宮本常一先生からの手紙、そして「ひとつの地球」/洲﨑拓郎

鼓童が目指す「ひとつの地球」について考えています。

長い歴史の中で、人は自分自身や家族、誇りを守りたいと思い、より良い暮らしを求め、新しいことに挑戦し、自然を理解しようと努めてきました。同時に、それらが隣人に侵されるのではないかと恐れ、また押し入って略奪し、争い続けてもきました。

何千万、何億という人々のそうした動機に基づく、国家間の綱引き、そして悲劇的な紛争。毎日メディアで伝えられる一つ一つの出来事に対し、理屈や言葉で向き合おうとすると、無力感にさいなまれます。それはたいてい今に始まったことではなく、何十年、何百年、時に何千年も前から、地域や記憶に凝り固まっているものに突き動かされているからです。
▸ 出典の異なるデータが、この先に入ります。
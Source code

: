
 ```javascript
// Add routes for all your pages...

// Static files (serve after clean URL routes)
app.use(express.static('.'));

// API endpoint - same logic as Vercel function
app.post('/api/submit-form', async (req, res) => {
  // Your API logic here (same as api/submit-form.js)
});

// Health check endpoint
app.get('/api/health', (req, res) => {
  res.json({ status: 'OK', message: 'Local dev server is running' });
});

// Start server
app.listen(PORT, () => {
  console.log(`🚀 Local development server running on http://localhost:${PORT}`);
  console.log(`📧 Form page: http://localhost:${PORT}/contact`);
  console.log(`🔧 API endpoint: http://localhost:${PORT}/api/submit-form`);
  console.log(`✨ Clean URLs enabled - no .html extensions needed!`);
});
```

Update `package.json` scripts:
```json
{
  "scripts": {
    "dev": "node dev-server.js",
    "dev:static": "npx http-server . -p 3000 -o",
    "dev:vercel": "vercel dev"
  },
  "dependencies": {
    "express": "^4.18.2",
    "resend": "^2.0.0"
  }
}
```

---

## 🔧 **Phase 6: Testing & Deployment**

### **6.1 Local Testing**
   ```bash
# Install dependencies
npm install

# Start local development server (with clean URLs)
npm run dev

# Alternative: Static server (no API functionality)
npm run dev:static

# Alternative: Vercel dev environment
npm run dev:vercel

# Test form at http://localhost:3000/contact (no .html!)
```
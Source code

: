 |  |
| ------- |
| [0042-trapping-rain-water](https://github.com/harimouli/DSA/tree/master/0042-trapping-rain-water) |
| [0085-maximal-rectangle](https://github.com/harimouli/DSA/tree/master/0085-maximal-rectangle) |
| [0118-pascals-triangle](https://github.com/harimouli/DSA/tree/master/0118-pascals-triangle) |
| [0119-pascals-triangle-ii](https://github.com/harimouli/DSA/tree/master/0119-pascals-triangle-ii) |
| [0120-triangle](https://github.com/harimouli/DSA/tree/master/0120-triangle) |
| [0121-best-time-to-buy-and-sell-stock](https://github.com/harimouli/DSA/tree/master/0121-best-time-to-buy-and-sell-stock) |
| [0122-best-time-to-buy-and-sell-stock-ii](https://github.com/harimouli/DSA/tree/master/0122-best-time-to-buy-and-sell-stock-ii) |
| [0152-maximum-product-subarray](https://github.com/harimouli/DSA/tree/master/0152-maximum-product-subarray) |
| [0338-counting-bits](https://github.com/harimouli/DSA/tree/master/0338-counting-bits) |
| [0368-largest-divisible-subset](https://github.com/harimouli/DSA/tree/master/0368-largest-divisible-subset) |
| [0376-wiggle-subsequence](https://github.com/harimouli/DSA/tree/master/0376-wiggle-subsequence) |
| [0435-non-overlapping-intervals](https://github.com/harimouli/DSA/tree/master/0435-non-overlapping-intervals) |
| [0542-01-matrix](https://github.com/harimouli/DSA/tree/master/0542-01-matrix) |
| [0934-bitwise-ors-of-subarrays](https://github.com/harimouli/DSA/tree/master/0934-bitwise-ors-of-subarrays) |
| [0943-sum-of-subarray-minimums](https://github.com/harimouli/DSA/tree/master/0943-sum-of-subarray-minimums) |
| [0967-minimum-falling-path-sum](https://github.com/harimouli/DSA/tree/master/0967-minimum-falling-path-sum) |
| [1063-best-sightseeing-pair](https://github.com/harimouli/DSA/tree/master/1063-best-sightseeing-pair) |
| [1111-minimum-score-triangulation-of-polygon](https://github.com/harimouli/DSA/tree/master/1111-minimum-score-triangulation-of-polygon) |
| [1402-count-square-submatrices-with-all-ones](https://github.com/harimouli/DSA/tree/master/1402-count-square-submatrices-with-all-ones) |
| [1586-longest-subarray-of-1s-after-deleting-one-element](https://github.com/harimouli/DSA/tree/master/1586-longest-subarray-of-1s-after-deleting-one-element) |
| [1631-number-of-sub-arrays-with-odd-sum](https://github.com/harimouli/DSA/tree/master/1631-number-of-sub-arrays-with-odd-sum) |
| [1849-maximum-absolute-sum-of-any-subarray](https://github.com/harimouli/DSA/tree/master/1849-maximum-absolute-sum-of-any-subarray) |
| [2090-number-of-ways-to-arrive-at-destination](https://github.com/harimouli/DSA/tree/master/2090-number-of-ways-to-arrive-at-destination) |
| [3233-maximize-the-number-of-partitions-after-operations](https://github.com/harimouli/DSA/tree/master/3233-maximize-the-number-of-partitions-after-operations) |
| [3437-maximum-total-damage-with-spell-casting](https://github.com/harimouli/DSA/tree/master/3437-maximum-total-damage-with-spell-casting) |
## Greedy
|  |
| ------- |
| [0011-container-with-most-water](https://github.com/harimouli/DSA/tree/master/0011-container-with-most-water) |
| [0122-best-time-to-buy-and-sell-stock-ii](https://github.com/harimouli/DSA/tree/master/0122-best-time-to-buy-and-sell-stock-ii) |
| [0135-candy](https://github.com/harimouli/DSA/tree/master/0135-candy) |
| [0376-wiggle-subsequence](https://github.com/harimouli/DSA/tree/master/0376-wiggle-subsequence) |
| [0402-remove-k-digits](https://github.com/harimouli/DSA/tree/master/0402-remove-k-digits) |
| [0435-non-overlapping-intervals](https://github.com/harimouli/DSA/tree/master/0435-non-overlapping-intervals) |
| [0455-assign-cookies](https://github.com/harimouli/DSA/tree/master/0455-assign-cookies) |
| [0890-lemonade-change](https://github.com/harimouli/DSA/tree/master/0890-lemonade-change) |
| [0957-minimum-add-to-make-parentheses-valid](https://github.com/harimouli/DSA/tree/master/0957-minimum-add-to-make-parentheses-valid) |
先日、1975年に宮本常一先生から、鼓童の前身である佐渡の國 鬼太鼓座の団員に宛てた手紙が見つかりました。フランス、パリのピエールカルダン劇場で連続公演を終えた当時のメンバーが投函した手紙に対し、お返事としていただいたものです。

 

そこには、以下のように綴られていました。

世の中が便利になりすぎて、佐渡もパリーもあまり距離がなくなりました。ただわれわれにはまだ大きな距離感があり、感覚の上でも隔絶したものがあります。いま一番大切なことは、そうした民族間の隔絶感をなくすることだと思います。

〜中略〜

戦争をなくするためにはどれだけの手続きと努力が必要なのかを考え続けています。皆さんが太鼓を叩いているのもおなじ希望を持ってのことと思います。

「民族間の隔絶感」は、47年を経た今になっても、残念ながらなくなっていません。交通や情報の流通が進化しただけでは変わっていかない、「感覚の隔絶」をどうするか。

何千万、何億という人々には、国家の枠組みとは別に、それぞれに日常と暮らしがあります。声高に聞こえてこない、ささやかで、理屈や言葉にならない喜びや、時に悲しみ。そうしたものは民族の違いや国境に左右されず、脈々と続いてきました。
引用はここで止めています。